世間で熟年という言葉が、言われ出した十二三年程前のことである。
会社の旅行で、恵那峡ランドへ行った。
乗り物に乗って遊ぶことになり、観覧車,海賊船、遠芯車、ジェットコースター。 私と気が合ってジェットコースターに、乗ったOさんは、
「私は未だ死ねない。未だ死ねない」
と握り棒を固く握り締めて、キャーキャー悲鳴をあげている
[何よ、乗ろう乗ろうって誘ったくせに目をつむったままで。私ちゃんと明けてるよ。いつ死んでもいいもの、特攻隊員はかくありしかってね」
かぶっているスカーフを顎の下で結び直した。
「守るも攻めるも、くろがねの!」
「いやだあ、そんなの!私三十年生まれだもん」
「私の娘と、あんまり変わらないのね.あの子の小さい時、動物園で乗ったけど怖かったわあ、デズニーランドの時も、息子が大学生だったからまだ怖かった。

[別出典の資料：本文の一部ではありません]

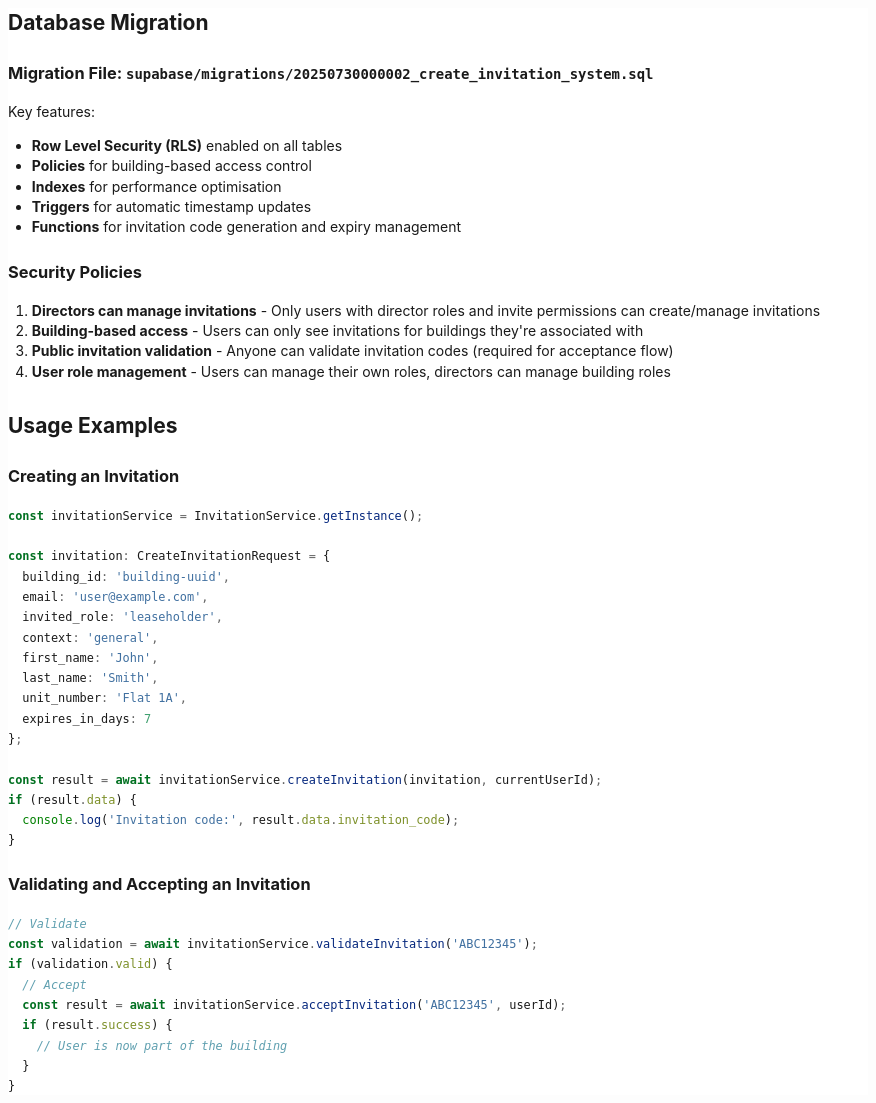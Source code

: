 ## Database Migration

### Migration File: `supabase/migrations/20250730000002_create_invitation_system.sql`

Key features:
- **Row Level Security (RLS)** enabled on all tables
- **Policies** for building-based access control
- **Indexes** for performance optimisation
- **Triggers** for automatic timestamp updates
- **Functions** for invitation code generation and expiry management

### Security Policies

1. **Directors can manage invitations** - Only users with director roles and invite permissions can create/manage invitations
2. **Building-based access** - Users can only see invitations for buildings they're associated with
3. **Public invitation validation** - Anyone can validate invitation codes (required for acceptance flow)
4. **User role management** - Users can manage their own roles, directors can manage building roles

## Usage Examples

### Creating an Invitation

```typescript
const invitationService = InvitationService.getInstance();

const invitation: CreateInvitationRequest = {
  building_id: 'building-uuid',
  email: 'user@example.com',
  invited_role: 'leaseholder',
  context: 'general',
  first_name: 'John',
  last_name: 'Smith',
  unit_number: 'Flat 1A',
  expires_in_days: 7
};

const result = await invitationService.createInvitation(invitation, currentUserId);
if (result.data) {
  console.log('Invitation code:', result.data.invitation_code);
}
```

### Validating and Accepting an Invitation

```typescript
// Validate
const validation = await invitationService.validateInvitation('ABC12345');
if (validation.valid) {
  // Accept
  const result = await invitationService.acceptInvitation('ABC12345', userId);
  if (result.success) {
    // User is now part of the building
  }
}
```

今何も怖くない の、壮絶!爽快!」
大声で早口に言ってるのだけど声が風で後ろにとんで行く。
巣作り症候群は、私達の年代までくらいで、今は熟年離婚、離婚予備軍などといわれるようになった。
風の便りに、Oさんの息子さんが結婚されたと聞いた。
肩の荷を下ろされたことであろう。